### Exercise requirements
Find how many lines in the entries below carry the word "exclusive" and answer with only that figure.

Start of Source data

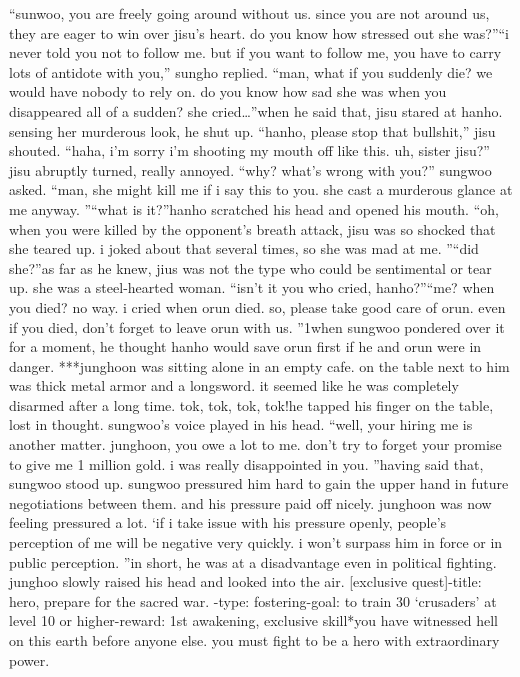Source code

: “sunwoo, you are freely going around without us.
 since you are not around us, they are eager to win over jisu’s heart.
 do you know how stressed out she was?”“i never told you not to follow me.
 but if you want to follow me, you have to carry lots of antidote with you,” sungho replied.
“man, what if you suddenly die? we would have nobody to rely on.
 do you know how sad she was when you disappeared all of a sudden? she cried…”when he said that, jisu stared at hanho.
 sensing her murderous look, he shut up.
“hanho, please stop that bullshit,” jisu shouted.
“haha, i’m sorry i’m shooting my mouth off like this.
 uh, sister jisu?”
jisu abruptly turned, really annoyed.
“why? what’s wrong with you?” sungwoo asked.
“man, she might kill me if i say this to you.
 she cast a murderous glance at me anyway.
”“what is it?”hanho scratched his head and opened his mouth.
“oh, when you were killed by the opponent’s breath attack, jisu was so shocked that she teared up.
 i joked about that several times, so she was mad at me.
”“did she?”as far as he knew, jius was not the type who could be sentimental or tear up.
 she was a steel-hearted woman.
“isn’t it you who cried, hanho?”“me? when you died? no way.
 i cried when orun died.
 so, please take good care of orun.
 even if you died, don’t forget to leave orun with us.
”1when sungwoo pondered over it for a moment, he thought hanho would save orun first if he and orun were in danger.
***junghoon was sitting alone in an empty cafe.
 on the table next to him was thick metal armor and a longsword.
 it seemed like he was completely disarmed after a long time.
tok, tok, tok, tok!he tapped his finger on the table, lost in thought.
 sungwoo’s voice played in his head.
“well, your hiring me is another matter.
 junghoon, you owe a lot to me.
 don’t try to forget your promise to give me 1 million gold.
 i was really disappointed in you.
”having said that, sungwoo stood up.
 sungwoo pressured him hard to gain the upper hand in future negotiations between them.
and his pressure paid off nicely.
 junghoon was now feeling pressured a lot.
‘if i take issue with his pressure openly, people’s perception of me will be negative very quickly.
 i won’t surpass him in force or in public perception.
”in short, he was at a disadvantage even in political fighting.
junghoo slowly raised his head and looked into the air.
[exclusive quest]-title: hero, prepare for the sacred war.
-type: fostering-goal: to train 30 ‘crusaders’ at level 10 or higher-reward: 1st awakening, exclusive skill*you have witnessed hell on this earth before anyone else.
 you must fight to be a hero with extraordinary power.

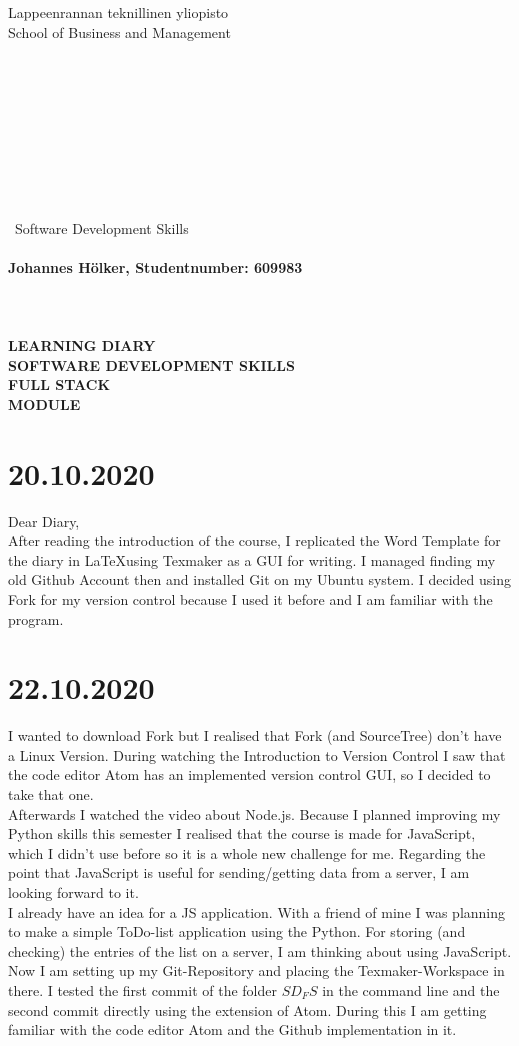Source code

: \documentclass{article}
\begin{document}
\begin{Large}
Lappeenrannan teknillinen yliopisto\\
School of Business and Management
\\\\\\\\\\\\\\\\\\\\\
Software Development Skills\\\\
\textbf{Johannes Hölker, Studentnumber: 609983}\\\\\\\\
\textbf{LEARNING DIARY\\ SOFTWARE DEVELOPMENT SKILLS\\ FULL STACK\\MODULE}
\end{Large}

\newpage 


\tableofcontents

\newpage

\section{20.10.2020} 
Dear Diary,\\
After reading the introduction of the course, I replicated the Word Template for the diary in \LaTeX using Texmaker as a GUI for writing. I managed finding my old Github Account then and installed Git on my Ubuntu system. I decided using Fork for my version control because I used it before and I am familiar with the program.
\section{22.10.2020}
I wanted to download Fork but I realised that Fork (and SourceTree) don't have a Linux Version. During watching the Introduction to Version Control I saw that the code editor Atom has an implemented version control GUI, so I decided to take that one.\\
Afterwards I watched the video about Node.js. Because I planned improving my Python skills this semester I realised that the course is made for JavaScript, which I didn't use before so it is a whole new challenge for me. Regarding the point that JavaScript is useful for sending/getting data from a server, I am looking forward to it.\\
I already have an idea for a JS application. With a friend of mine I was planning to make a simple ToDo-list application using the Python. For storing (and checking) the entries of the list on a server, I am thinking about using JavaScript.\\
Now I am setting up my Git-Repository and placing the Texmaker-Workspace in there. I tested the first commit of the folder $SD_FS$ in the command line and the second commit directly using the extension of Atom. During this I am getting familiar with the code editor Atom and the Github implementation in it.
\end{document}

End of Source data

### Result
2